Hybrid and transnational threats

Discussion Paper

Peace, Security & Defence

In an age where hybrid tactics such as disinformation and cyber-attacks are increasingly deployed, the limitations of conventional military power have become evident. Both state and non-state actors are using discrete hybrid tactics in order to meet their geopolitical objectives. Through fake news, election interference and disinformation campaigns, perpetrators are exploiting the current state of polarisation and government mistrust in Western democracies.

European countries have felt Russia’s hybrid aggression, from the illegal annexation of Crimea and its continued efforts in destabilising Eastern Ukraine to its interference in democratic elections in Europe and North America, all of this accompanied by hostile cyber-attacks and fake news. Most EU member states have strengthened their capabilities in face of these threats, notably Finland and Sweden who have built proactive and resilient strategies.

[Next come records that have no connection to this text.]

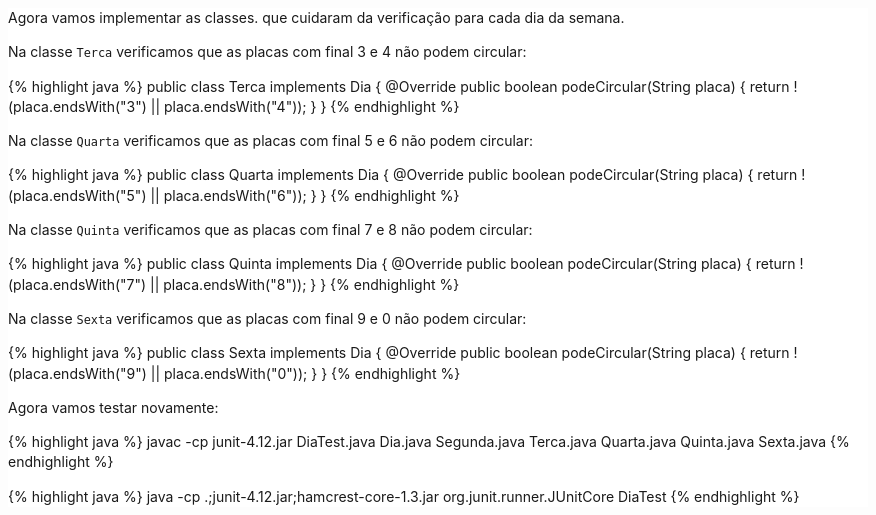 Agora vamos implementar as classes. que cuidaram da verificação para cada dia da semana.

Na classe `Terca` verificamos que as placas com final 3 e 4 não podem circular:

{% highlight java %}
public class Terca implements Dia {
  @Override
  public boolean podeCircular(String placa) {
    return !(placa.endsWith("3") || placa.endsWith("4"));
  }
}
{% endhighlight %}

Na classe `Quarta` verificamos que as placas com final 5 e 6 não podem circular:

{% highlight java %}
public class Quarta implements Dia {
  @Override
  public boolean podeCircular(String placa) {
    return !(placa.endsWith("5") || placa.endsWith("6"));
  }
}
{% endhighlight %}

Na classe `Quinta` verificamos que as placas com final 7 e 8 não podem circular:

{% highlight java %}
public class Quinta implements Dia {
  @Override
  public boolean podeCircular(String placa) {
    return !(placa.endsWith("7") || placa.endsWith("8"));
  }
}
{% endhighlight %}

Na classe `Sexta` verificamos que as placas com final 9 e 0 não podem circular:

{% highlight java %}
public class Sexta implements Dia {
  @Override
  public boolean podeCircular(String placa) {
    return !(placa.endsWith("9") || placa.endsWith("0"));
  }
}
{% endhighlight %}

Agora vamos testar novamente:

{% highlight java %}
javac -cp junit-4.12.jar DiaTest.java Dia.java Segunda.java Terca.java Quarta.java Quinta.java Sexta.java
{% endhighlight %}

{% highlight java %}
java -cp .;junit-4.12.jar;hamcrest-core-1.3.jar org.junit.runner.JUnitCore DiaTest
{% endhighlight %}
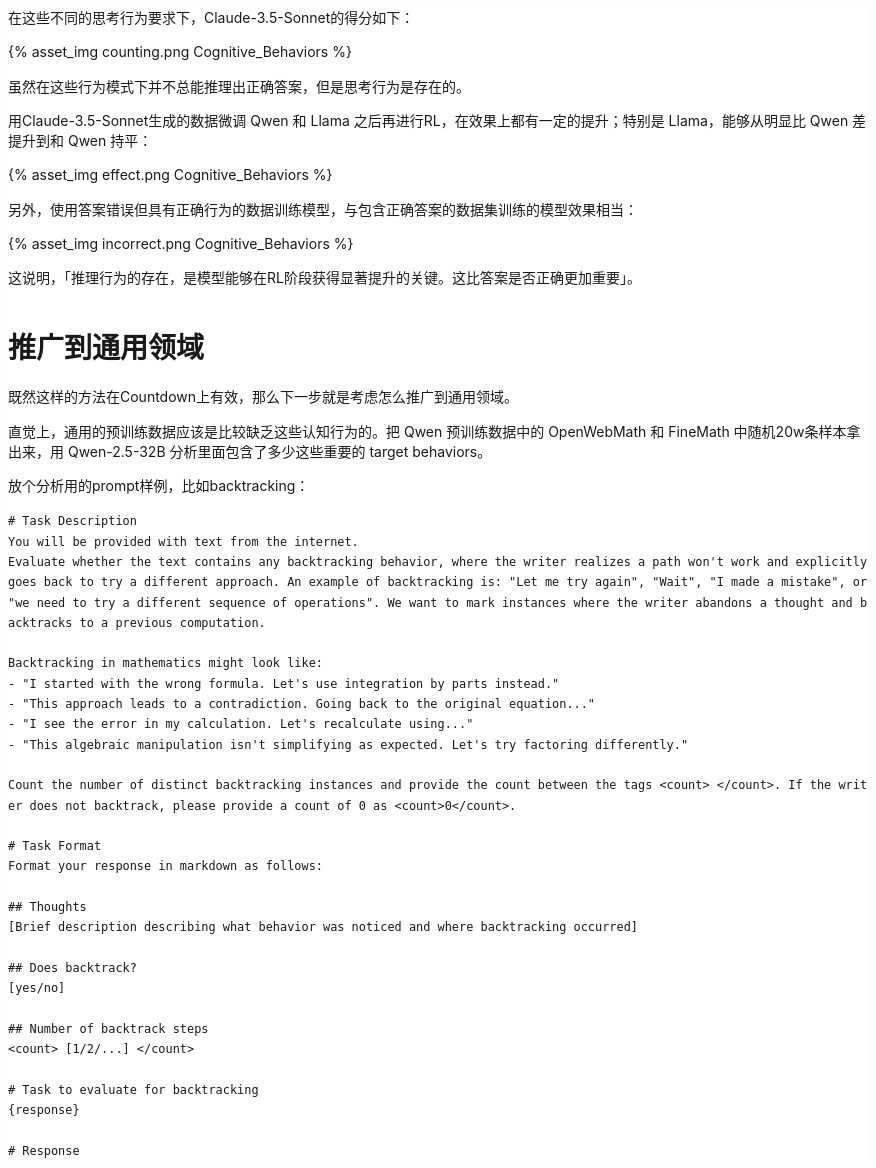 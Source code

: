 在这些不同的思考行为要求下，Claude-3.5-Sonnet的得分如下：  

{% asset_img counting.png Cognitive_Behaviors %}  

虽然在这些行为模式下并不总能推理出正确答案，但是思考行为是存在的。  

用Claude-3.5-Sonnet生成的数据微调 Qwen 和 Llama 之后再进行RL，在效果上都有一定的提升；特别是 Llama，能够从明显比 Qwen 差提升到和 Qwen 持平：  

{% asset_img effect.png Cognitive_Behaviors %}  

另外，使用答案错误但具有正确行为的数据训练模型，与包含正确答案的数据集训练的模型效果相当：  

{% asset_img incorrect.png Cognitive_Behaviors %}  

这说明，「推理行为的存在，是模型能够在RL阶段获得显著提升的关键。这比答案是否正确更加重要」。  

# 推广到通用领域  

既然这样的方法在Countdown上有效，那么下一步就是考虑怎么推广到通用领域。  

直觉上，通用的预训练数据应该是比较缺乏这些认知行为的。把 Qwen 预训练数据中的 OpenWebMath 和 FineMath 中随机20w条样本拿出来，用 Qwen-2.5-32B 分析里面包含了多少这些重要的 target behaviors。  

放个分析用的prompt样例，比如backtracking：  

```text  
# Task Description
You will be provided with text from the internet.
Evaluate whether the text contains any backtracking behavior, where the writer realizes a path won't work and explicitly goes back to try a different approach. An example of backtracking is: "Let me try again", "Wait", "I made a mistake", or "we need to try a different sequence of operations". We want to mark instances where the writer abandons a thought and backtracks to a previous computation.

Backtracking in mathematics might look like:
- "I started with the wrong formula. Let's use integration by parts instead."
- "This approach leads to a contradiction. Going back to the original equation..."
- "I see the error in my calculation. Let's recalculate using..."
- "This algebraic manipulation isn't simplifying as expected. Let's try factoring differently."

Count the number of distinct backtracking instances and provide the count between the tags <count> </count>. If the writer does not backtrack, please provide a count of 0 as <count>0</count>.

# Task Format
Format your response in markdown as follows:

## Thoughts
[Brief description describing what behavior was noticed and where backtracking occurred]

## Does backtrack?
[yes/no]

## Number of backtrack steps
<count> [1/2/...] </count>

# Task to evaluate for backtracking
{response}

# Response
```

However, many challenges still lie ahead. The state of information sharing among EU and NATO member states is not ideal and trust-building practices might be needed to ensure proactive and rapid responses in times of crisis. Member states need to speed up attribution of cyber-attacks and take appropriate action. Additionally, a global cyber convention might be needed to set international rules of behaviour in the cyber domain. Finally, cooperation between the private and the public sector must also be enhanced in order to ensure technological preparedness in face of hybrid threats.

The paper includes different perspectives from a range of authors including: Giles Portman, Head of the East Stratcom Task Force at the European External Action Service, Antonio Missiroli, NATO Assistant Secretary General, Emerging Security Challenges, and Marina Kaljurand, Chair of the Global Commission on the Stability of Cyberspace.

The publication is divided into three parts:
Part 1: Hybrid Threats in Action: What’s in the Toolkit?
Part 2: Building Resilience of Critical Infrastructure: Case Studies
Part 3: Managing the Threat: Foresight, Crisis Management and Damage Control

*A limited number of publications are also available in hard copy. To find out more, please contact us.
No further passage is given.